» What to do:
Repeat the lines below exactly as written, please, from the line with "for x in cpu[0-9]* ; do" to the line with "2. Set the governor", both lines included, and no others.
---+---
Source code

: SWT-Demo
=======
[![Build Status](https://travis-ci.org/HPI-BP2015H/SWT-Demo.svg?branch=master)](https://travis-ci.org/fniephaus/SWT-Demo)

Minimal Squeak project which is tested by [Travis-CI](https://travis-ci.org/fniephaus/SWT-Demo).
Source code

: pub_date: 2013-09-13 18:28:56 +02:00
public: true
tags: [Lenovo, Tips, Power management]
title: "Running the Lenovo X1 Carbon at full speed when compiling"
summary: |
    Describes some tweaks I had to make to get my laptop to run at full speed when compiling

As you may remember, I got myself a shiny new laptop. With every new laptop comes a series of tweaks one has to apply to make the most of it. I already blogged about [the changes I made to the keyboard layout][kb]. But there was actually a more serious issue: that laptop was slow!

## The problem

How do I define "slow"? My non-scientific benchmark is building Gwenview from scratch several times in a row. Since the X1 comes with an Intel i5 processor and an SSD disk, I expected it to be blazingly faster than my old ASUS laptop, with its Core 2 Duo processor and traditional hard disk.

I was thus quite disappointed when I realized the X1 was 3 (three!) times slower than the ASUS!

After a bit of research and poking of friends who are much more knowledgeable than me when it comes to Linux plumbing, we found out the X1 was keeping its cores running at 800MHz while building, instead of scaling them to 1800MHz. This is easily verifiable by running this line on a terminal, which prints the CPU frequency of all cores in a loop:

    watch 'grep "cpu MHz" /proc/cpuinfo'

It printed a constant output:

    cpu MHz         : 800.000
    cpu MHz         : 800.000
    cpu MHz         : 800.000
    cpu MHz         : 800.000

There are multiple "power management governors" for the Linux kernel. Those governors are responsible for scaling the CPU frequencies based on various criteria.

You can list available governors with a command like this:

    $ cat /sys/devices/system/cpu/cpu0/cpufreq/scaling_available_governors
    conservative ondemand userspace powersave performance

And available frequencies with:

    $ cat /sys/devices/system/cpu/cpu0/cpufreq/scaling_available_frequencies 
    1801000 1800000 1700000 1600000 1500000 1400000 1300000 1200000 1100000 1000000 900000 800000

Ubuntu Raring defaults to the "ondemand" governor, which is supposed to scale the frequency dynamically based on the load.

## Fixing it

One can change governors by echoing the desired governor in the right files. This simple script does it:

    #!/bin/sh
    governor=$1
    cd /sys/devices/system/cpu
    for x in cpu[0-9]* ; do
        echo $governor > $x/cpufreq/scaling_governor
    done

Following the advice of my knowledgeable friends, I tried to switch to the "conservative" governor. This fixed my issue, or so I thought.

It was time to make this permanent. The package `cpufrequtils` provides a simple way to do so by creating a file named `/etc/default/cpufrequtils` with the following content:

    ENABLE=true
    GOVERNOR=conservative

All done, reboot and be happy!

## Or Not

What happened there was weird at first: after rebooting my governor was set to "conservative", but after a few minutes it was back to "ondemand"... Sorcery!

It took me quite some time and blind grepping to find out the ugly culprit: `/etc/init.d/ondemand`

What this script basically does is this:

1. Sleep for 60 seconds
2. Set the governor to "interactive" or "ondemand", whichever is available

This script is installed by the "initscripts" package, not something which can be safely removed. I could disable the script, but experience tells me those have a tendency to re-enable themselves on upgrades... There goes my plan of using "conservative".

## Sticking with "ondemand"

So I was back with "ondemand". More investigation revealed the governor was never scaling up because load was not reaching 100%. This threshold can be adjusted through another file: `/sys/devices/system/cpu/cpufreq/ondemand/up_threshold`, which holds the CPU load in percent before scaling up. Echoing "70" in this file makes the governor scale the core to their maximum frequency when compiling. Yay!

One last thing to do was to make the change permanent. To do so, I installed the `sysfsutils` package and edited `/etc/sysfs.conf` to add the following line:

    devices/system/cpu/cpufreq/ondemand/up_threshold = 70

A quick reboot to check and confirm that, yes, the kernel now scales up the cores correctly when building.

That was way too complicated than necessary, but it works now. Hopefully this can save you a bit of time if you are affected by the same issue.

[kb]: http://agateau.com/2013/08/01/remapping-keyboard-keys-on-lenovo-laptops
---+---
» Exercise solution:
    for x in cpu[0-9]* ; do
        echo $governor > $x/cpufreq/scaling_governor
    done

Following the advice of my knowledgeable friends, I tried to switch to the "conservative" governor. This fixed my issue, or so I thought.

It was time to make this permanent. The package `cpufrequtils` provides a simple way to do so by creating a file named `/etc/default/cpufrequtils` with the following content:

    ENABLE=true
    GOVERNOR=conservative

All done, reboot and be happy!

## Or Not

What happened there was weird at first: after rebooting my governor was set to "conservative", but after a few minutes it was back to "ondemand"... Sorcery!

It took me quite some time and blind grepping to find out the ugly culprit: `/etc/init.d/ondemand`

What this script basically does is this:

1. Sleep for 60 seconds
2. Set the governor to "interactive" or "ondemand", whichever is available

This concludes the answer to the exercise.